About this exercise: Write each line word for word, from the line that contains "#### [中共国安新规 全民抓特务" through the last line of the material below.

———

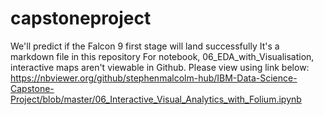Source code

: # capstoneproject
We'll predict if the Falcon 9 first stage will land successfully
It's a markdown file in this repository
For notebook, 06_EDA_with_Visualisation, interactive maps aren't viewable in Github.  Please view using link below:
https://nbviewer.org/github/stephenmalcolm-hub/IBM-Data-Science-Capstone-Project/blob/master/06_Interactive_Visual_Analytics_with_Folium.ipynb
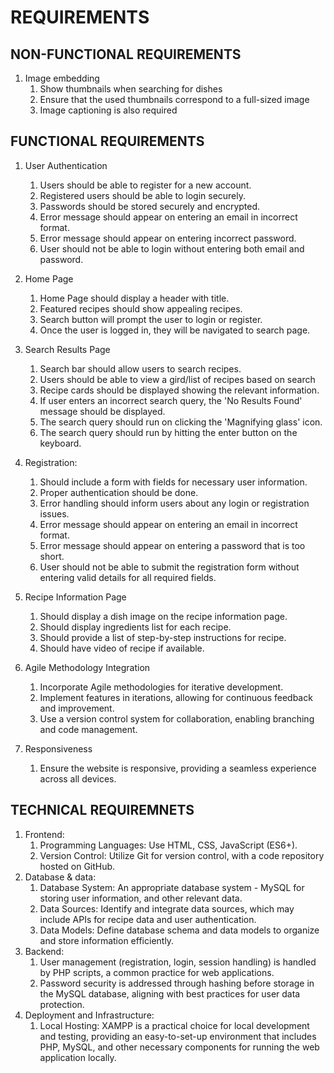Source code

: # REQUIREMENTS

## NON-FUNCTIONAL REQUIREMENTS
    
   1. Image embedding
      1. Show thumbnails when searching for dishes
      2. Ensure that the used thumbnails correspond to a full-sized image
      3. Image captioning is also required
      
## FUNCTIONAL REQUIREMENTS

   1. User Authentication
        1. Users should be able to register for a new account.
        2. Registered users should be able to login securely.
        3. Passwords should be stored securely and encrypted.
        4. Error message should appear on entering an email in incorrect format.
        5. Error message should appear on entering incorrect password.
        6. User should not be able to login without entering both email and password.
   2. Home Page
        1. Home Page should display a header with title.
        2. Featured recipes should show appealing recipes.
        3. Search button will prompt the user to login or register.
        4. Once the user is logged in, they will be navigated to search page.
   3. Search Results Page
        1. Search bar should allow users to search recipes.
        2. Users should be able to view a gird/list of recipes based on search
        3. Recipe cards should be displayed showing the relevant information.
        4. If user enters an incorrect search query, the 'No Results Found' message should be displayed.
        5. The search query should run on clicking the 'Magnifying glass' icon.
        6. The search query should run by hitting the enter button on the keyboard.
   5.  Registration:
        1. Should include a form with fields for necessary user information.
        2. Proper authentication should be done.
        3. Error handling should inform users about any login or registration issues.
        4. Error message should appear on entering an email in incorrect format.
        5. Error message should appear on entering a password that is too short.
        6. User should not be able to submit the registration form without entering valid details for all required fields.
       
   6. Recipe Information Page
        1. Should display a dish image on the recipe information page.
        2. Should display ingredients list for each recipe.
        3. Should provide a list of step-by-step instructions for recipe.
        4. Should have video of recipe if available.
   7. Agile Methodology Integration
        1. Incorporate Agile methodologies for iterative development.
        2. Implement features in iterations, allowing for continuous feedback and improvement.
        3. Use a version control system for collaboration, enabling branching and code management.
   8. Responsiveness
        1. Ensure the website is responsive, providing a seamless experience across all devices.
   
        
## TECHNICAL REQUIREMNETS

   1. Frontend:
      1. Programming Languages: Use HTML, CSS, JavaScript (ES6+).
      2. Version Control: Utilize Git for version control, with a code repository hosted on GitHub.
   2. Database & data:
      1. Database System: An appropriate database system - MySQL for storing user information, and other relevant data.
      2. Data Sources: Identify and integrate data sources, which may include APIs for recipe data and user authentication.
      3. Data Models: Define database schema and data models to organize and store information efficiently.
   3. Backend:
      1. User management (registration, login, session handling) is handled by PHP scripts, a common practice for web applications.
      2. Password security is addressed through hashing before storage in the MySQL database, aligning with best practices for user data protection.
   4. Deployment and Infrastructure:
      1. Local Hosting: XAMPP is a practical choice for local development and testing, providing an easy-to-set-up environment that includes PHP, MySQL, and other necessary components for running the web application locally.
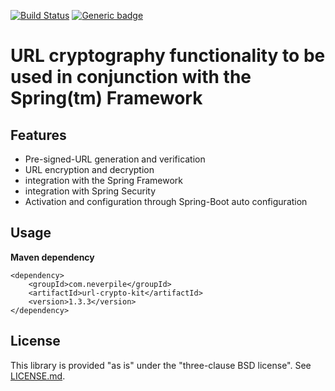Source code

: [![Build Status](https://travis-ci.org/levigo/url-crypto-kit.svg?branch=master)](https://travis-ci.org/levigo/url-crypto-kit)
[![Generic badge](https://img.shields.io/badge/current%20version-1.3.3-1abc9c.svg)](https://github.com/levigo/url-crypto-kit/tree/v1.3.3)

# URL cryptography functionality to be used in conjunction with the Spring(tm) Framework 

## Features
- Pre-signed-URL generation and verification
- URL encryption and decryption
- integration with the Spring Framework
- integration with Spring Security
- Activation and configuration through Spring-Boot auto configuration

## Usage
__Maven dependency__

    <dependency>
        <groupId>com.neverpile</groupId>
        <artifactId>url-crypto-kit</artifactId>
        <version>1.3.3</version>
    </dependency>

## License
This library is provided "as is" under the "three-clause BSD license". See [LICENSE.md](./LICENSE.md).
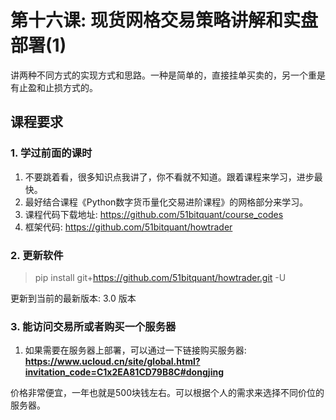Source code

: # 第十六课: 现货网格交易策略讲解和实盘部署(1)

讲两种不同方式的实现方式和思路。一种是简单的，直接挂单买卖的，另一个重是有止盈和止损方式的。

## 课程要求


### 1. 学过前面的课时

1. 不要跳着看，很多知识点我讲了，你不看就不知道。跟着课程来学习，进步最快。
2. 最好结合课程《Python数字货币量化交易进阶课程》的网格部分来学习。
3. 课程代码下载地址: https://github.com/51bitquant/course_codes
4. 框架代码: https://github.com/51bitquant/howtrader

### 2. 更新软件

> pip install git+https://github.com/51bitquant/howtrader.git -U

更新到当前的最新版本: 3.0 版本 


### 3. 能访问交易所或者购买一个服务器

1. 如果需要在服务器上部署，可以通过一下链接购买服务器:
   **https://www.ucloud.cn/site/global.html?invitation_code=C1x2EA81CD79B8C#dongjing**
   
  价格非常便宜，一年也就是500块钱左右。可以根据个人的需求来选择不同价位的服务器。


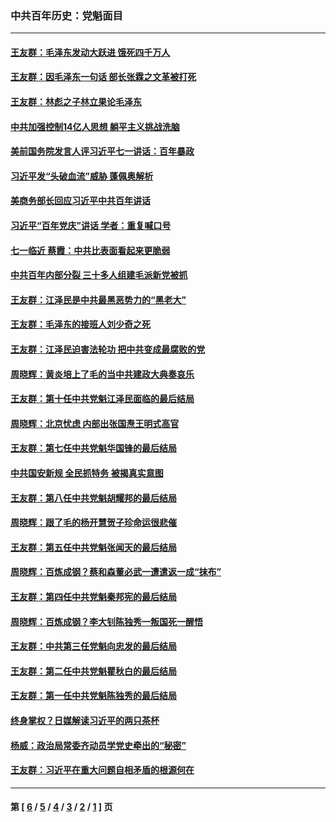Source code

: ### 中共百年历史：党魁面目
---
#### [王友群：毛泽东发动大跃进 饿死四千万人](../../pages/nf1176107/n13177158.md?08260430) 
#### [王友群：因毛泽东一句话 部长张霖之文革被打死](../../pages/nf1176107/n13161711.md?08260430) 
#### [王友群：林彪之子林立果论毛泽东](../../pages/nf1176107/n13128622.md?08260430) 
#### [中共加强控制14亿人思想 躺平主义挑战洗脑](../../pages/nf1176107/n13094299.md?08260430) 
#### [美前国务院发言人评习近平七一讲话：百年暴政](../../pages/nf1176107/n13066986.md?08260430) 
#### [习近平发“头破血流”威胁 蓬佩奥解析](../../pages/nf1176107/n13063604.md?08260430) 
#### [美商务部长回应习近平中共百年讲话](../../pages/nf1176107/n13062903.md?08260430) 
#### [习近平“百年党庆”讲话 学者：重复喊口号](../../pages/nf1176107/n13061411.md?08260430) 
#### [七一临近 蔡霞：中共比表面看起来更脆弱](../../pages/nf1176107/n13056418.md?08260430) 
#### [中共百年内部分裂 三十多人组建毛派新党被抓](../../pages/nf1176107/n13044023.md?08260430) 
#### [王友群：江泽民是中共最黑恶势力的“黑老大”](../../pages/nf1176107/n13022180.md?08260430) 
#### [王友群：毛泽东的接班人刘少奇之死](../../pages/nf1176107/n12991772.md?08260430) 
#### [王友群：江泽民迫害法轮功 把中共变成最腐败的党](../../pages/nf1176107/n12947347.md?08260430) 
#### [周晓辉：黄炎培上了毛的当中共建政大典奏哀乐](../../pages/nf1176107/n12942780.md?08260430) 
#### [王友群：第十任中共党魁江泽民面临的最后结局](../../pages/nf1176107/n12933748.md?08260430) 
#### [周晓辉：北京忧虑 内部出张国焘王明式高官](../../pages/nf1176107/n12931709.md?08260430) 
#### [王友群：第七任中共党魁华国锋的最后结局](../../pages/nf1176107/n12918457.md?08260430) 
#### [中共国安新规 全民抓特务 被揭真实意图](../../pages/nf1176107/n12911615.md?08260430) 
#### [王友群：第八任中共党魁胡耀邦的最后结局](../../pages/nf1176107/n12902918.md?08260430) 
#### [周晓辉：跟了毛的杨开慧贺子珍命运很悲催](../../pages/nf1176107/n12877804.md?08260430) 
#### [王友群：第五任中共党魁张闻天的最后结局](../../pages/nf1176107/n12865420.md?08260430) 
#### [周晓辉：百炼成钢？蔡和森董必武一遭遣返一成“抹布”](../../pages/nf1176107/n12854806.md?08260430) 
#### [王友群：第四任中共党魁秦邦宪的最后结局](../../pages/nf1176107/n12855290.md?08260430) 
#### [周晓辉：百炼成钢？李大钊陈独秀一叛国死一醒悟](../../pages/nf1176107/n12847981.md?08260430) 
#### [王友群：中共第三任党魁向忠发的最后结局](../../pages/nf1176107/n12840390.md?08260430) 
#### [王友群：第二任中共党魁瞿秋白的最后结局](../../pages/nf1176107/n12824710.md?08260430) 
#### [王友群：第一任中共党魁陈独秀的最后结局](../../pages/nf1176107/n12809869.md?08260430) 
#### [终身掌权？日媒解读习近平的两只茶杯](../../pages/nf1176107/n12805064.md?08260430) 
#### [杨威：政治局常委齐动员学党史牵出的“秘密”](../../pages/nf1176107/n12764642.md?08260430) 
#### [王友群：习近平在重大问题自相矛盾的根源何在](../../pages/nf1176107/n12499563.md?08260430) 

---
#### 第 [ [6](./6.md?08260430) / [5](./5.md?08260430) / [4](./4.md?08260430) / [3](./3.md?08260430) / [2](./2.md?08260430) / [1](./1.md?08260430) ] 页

———

Answer to the problem:
#### [中共国安新规 全民抓特务 被揭真实意图](../../pages/nf1176107/n12911615.md?08260430) 
#### [王友群：第八任中共党魁胡耀邦的最后结局](../../pages/nf1176107/n12902918.md?08260430) 
#### [周晓辉：跟了毛的杨开慧贺子珍命运很悲催](../../pages/nf1176107/n12877804.md?08260430) 
#### [王友群：第五任中共党魁张闻天的最后结局](../../pages/nf1176107/n12865420.md?08260430) 
#### [周晓辉：百炼成钢？蔡和森董必武一遭遣返一成“抹布”](../../pages/nf1176107/n12854806.md?08260430) 
#### [王友群：第四任中共党魁秦邦宪的最后结局](../../pages/nf1176107/n12855290.md?08260430) 
#### [周晓辉：百炼成钢？李大钊陈独秀一叛国死一醒悟](../../pages/nf1176107/n12847981.md?08260430) 
#### [王友群：中共第三任党魁向忠发的最后结局](../../pages/nf1176107/n12840390.md?08260430) 
#### [王友群：第二任中共党魁瞿秋白的最后结局](../../pages/nf1176107/n12824710.md?08260430) 
#### [王友群：第一任中共党魁陈独秀的最后结局](../../pages/nf1176107/n12809869.md?08260430) 
#### [终身掌权？日媒解读习近平的两只茶杯](../../pages/nf1176107/n12805064.md?08260430) 
#### [杨威：政治局常委齐动员学党史牵出的“秘密”](../../pages/nf1176107/n12764642.md?08260430) 
#### [王友群：习近平在重大问题自相矛盾的根源何在](../../pages/nf1176107/n12499563.md?08260430) 

---
#### 第 [ [6](./6.md?08260430) / [5](./5.md?08260430) / [4](./4.md?08260430) / [3](./3.md?08260430) / [2](./2.md?08260430) / [1](./1.md?08260430) ] 页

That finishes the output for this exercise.